ACTION ITEM: Work out how many lines in the records contain the word "HAESE", and give that number alone.
---------- TASK INPUTS ----------
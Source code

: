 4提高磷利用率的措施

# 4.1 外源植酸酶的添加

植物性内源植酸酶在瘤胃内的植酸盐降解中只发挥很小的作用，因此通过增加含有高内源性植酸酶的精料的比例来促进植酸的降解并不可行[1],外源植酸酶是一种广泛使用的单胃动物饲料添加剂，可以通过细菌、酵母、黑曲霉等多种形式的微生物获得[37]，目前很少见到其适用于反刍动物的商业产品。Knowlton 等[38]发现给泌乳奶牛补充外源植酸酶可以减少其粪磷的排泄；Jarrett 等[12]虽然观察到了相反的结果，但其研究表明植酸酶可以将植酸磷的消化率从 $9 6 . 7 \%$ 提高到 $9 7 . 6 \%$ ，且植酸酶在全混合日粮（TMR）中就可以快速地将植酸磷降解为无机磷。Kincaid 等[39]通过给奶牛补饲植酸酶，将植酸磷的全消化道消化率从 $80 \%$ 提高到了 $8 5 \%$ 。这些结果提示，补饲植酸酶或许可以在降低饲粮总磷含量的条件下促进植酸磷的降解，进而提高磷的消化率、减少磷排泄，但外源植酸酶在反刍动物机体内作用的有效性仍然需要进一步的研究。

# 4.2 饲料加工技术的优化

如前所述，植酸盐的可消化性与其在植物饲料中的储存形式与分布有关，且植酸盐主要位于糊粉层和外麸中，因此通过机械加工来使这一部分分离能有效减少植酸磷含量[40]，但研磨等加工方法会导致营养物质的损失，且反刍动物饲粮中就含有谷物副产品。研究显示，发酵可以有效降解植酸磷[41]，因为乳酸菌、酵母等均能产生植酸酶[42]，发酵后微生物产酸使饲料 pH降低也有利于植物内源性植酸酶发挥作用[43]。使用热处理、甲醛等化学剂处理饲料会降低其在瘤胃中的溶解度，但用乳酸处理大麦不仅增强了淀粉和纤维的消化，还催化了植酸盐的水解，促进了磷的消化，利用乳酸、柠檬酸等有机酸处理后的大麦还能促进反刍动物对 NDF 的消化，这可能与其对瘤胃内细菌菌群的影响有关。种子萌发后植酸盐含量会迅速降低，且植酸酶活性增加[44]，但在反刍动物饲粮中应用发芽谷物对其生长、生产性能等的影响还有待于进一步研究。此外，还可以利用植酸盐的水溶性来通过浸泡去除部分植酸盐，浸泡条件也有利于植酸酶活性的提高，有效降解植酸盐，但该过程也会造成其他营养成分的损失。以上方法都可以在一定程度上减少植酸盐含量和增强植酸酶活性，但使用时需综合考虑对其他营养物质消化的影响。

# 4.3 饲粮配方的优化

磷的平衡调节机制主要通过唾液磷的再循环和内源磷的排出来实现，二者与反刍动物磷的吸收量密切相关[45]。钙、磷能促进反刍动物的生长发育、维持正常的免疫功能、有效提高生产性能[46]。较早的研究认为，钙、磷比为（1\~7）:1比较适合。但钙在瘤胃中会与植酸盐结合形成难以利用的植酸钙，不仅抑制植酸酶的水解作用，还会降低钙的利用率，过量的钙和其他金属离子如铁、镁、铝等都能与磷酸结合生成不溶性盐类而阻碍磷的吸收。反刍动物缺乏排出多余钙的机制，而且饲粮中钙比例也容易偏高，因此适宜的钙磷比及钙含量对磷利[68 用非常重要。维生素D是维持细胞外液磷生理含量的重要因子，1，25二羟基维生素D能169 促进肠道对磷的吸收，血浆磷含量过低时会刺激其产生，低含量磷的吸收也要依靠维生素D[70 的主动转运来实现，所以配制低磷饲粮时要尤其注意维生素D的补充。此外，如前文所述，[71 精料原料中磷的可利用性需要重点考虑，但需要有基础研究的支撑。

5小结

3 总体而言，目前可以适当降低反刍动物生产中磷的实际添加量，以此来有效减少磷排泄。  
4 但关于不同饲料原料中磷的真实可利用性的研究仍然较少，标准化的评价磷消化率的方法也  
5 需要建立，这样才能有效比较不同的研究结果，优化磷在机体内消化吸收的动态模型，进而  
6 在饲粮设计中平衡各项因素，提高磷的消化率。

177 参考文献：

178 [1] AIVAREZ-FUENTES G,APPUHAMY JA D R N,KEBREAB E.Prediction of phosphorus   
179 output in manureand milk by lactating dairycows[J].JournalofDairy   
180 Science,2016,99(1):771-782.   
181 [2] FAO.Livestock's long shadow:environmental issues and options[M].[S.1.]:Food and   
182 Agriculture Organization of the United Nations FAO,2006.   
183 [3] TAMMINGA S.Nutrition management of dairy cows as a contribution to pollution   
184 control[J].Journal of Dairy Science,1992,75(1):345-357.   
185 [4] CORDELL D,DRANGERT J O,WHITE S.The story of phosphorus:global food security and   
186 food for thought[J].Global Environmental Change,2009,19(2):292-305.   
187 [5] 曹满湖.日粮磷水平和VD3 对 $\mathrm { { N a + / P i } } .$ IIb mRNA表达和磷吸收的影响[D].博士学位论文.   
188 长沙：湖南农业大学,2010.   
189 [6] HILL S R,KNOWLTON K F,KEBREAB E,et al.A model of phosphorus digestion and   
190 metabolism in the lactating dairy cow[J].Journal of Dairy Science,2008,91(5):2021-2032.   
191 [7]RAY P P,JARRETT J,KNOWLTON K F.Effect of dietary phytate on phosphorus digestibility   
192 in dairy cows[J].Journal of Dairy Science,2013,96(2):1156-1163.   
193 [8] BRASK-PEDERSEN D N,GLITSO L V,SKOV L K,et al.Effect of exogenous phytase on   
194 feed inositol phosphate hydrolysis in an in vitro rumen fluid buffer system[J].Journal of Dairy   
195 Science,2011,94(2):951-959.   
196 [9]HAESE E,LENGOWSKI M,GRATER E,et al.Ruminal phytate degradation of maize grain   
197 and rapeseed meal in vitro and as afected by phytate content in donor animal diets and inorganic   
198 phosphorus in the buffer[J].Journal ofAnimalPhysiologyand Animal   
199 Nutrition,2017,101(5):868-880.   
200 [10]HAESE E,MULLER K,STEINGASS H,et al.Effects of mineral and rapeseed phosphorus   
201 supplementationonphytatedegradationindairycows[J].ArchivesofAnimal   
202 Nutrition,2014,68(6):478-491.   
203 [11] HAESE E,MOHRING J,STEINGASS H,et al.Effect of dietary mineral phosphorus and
----------
THE ANSWER: 3